Pourtant, à la comparaison du film et de la série, plus que le récit, ce qui frappe en premier tient à la forme. Au comportement des personnages, à leur façon d′être entre eux, au montage, au choix des lieux, à la vitesse des évènements. Sur une durée extraordinairement plus longue que celle du film, la série semble saisie de frénésie, enchaînant tant d′évènements qu’à ses côtés le film paraît se réduire à bien peu. En revanche, la relative froideur des personnages de la série les uns envers les autres renvoie le film aux abîmes du sentimentalisme. Le feuilleton est pragmatique, il évite de s′attarder sur ce qui ralentirait l′action, comme l′histoire d′amour en Joe et son otage, ce sur quoi le film pourtant s′étend. L′impudeur moderne consisterait-elle à s′attarder sur les affects, quand la pudeur passée répugnait à exposer les tueries et aligner les cadavres ? Tout bien considéré, dans Les 3 jours du Condor, la transgression tient à l′attirance irréfrénable entre un kidnappeur et son otage, attirance doublée d′un adultère puisque Faye Dunaway n′est pas célibataire et qu′elle s′offre un écart en toute connaissance de cause. 69 est passé par là, l′émancipation des femmes se double du principe de plaisir. Les hommes et les femmes d′alors prennent le temps de s′aimer, même quand rôde la mort. Peut-être même pour l′esquiver.

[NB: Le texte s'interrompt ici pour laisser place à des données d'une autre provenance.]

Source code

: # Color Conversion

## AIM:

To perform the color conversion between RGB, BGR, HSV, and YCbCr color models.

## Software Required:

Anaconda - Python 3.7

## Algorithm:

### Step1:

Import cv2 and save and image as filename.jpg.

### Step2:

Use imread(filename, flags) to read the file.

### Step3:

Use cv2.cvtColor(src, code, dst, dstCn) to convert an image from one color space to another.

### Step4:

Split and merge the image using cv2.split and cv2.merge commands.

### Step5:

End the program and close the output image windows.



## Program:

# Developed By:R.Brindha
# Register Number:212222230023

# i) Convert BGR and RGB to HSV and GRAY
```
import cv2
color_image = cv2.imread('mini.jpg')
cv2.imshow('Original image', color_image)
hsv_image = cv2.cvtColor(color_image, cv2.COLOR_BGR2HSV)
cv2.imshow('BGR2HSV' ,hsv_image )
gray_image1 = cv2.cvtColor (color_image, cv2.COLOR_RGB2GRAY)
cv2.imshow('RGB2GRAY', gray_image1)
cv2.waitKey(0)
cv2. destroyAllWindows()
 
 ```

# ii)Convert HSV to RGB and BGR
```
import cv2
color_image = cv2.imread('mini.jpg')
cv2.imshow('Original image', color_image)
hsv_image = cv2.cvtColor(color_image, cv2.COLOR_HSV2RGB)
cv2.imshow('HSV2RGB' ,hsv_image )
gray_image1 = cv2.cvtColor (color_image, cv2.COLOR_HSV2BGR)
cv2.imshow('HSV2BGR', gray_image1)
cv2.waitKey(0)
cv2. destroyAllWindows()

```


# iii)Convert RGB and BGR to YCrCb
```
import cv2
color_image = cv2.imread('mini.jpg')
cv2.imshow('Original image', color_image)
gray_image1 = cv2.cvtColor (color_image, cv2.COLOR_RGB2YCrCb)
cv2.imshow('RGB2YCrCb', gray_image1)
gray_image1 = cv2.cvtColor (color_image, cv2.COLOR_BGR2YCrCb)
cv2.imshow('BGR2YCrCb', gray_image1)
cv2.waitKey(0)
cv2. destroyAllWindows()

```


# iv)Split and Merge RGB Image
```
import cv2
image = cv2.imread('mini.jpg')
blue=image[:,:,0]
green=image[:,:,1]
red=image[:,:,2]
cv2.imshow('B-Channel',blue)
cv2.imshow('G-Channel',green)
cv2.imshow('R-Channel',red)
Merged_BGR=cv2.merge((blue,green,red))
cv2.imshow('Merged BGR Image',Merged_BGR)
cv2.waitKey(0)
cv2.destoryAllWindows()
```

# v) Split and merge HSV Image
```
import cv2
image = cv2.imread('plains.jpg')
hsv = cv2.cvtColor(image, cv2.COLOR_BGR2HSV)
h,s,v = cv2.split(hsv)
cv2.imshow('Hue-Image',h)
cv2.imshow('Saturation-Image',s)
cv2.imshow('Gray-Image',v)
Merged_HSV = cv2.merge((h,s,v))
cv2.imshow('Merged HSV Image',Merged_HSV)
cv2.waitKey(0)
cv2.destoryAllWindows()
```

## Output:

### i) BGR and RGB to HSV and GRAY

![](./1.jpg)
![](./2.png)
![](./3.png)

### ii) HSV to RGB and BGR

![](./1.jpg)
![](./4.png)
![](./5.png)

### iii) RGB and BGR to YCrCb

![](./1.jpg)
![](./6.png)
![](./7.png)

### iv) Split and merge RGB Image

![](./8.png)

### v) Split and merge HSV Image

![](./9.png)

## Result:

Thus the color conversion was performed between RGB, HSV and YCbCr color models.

À l′opposé, le principe de plaisir n′est pas le carburant du Condor 2018 où il ne s′agit que d′agir et de courir pour échapper à la mort. Joe, d′ailleurs, court tous les jours pour entretenir sa forme athlétique. Quand il ne court pas, il rame. Le dernier épisode le montre cavalant à travers tout Florence pour empêcher une catastrophe. Et Joe n′est jamais essoufflé. Les femmes qu′il aime ou a aimé meurent, elles-aussi. Il ne leur consacre que peu de larmes. Pas le temps. Joe court. L′homme moderne court pour échapper à la mort. Robert Redford, lui, roulait en Solex.
Condor est un feuilleton américain adapté par Todd Katzburg, Jason Smilovic et Ken Robinson du roman Les Six Jours du Condor de James Grady et de son adaptation filmée Les Trois Jours du Condor. Produit par AT&T, il a été diffusé en sur Audience Network. Il est interprété notamment par : Max Irons, William Hurt, Leem Lubany, Angel Bonanni, Kristen Hager, Mira Sorvino, Bob Balaban , etc…
Anecdote :
*Une scène montre l’oncle et son très jeune neveu Joe devant le corps d’un homme tout juste décédé. Très étrangement, l’oncle paraphrase (et contredit) Henri III devant le cadavre tout frais du Duc de Guise. Référence à nos guerres de religion ?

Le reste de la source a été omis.